“The fight is won or lost far away from witnesses, behind the lines, in the gym, and out there on the road, long before I dance under those lights.” – Muhammad Ali
Why is it that, after the initial shock and depression of a life setback, many of us feel a profound urge to “get back in shape” – that is, a drive to shake up and reengineer our diet and exercise plans? This desire feels natural and healthy; and it’s certainly better than wallowing.
But what possible connection could there be between getting your body back in shape and getting your life back in shape?

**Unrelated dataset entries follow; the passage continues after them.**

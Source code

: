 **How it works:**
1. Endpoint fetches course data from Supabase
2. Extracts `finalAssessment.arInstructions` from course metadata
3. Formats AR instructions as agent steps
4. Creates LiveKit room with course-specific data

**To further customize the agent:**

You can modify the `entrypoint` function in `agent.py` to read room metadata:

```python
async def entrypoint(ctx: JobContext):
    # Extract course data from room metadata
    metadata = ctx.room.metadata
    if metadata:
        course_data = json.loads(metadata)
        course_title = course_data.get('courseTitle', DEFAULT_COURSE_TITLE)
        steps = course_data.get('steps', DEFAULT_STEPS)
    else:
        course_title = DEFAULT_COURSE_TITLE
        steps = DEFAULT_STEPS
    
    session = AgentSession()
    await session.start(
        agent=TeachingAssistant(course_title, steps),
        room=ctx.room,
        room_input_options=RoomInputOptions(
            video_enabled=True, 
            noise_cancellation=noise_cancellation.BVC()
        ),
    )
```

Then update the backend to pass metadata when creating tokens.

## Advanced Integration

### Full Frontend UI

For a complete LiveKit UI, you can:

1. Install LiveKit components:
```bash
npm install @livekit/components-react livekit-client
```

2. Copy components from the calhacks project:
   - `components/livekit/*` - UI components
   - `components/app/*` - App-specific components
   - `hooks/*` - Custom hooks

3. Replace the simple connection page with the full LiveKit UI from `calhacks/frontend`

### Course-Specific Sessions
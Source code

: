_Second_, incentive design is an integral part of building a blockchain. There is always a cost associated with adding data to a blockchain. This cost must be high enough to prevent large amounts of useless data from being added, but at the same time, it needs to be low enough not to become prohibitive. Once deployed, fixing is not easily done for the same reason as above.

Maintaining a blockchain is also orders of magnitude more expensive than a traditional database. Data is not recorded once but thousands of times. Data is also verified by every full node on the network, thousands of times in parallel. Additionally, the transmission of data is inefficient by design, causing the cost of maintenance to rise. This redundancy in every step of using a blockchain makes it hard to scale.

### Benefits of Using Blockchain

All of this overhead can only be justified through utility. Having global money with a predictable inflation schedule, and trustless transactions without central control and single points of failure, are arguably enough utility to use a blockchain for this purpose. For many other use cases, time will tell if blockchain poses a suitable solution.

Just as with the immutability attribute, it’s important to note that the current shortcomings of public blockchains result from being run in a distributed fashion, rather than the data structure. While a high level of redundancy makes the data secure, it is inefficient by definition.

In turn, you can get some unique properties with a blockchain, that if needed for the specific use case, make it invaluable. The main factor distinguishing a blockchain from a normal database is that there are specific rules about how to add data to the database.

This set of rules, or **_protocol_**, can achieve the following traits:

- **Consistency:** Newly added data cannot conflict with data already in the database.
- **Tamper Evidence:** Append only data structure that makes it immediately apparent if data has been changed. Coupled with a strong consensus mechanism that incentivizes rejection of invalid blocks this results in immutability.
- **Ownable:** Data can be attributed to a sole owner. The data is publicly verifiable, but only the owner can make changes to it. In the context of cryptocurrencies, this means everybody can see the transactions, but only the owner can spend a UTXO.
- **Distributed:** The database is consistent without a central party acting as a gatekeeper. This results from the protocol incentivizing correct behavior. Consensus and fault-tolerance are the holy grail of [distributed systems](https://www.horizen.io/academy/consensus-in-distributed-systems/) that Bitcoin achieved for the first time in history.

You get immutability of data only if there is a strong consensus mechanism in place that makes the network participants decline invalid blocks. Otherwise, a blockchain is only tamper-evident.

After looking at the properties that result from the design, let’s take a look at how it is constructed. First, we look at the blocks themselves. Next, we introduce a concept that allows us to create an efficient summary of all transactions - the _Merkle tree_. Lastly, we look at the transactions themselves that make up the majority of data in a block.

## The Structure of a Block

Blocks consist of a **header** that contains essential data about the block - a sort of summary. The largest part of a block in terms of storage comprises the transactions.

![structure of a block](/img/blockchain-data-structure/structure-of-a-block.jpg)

Well, you might be surprised. As humans, our survival and self-preservation instincts are strong. We (at least in theory) are drawn to activities and relationships that fulfill us and increase our fitness. Obviously, these instincts don’t always guide us accurately, but they do a better job than most acknowledge. 999 times out of 1,000, we make the right choices for our survival: we avoid walking in front of the bus. We stay away from scary, out of control people. Etcetera.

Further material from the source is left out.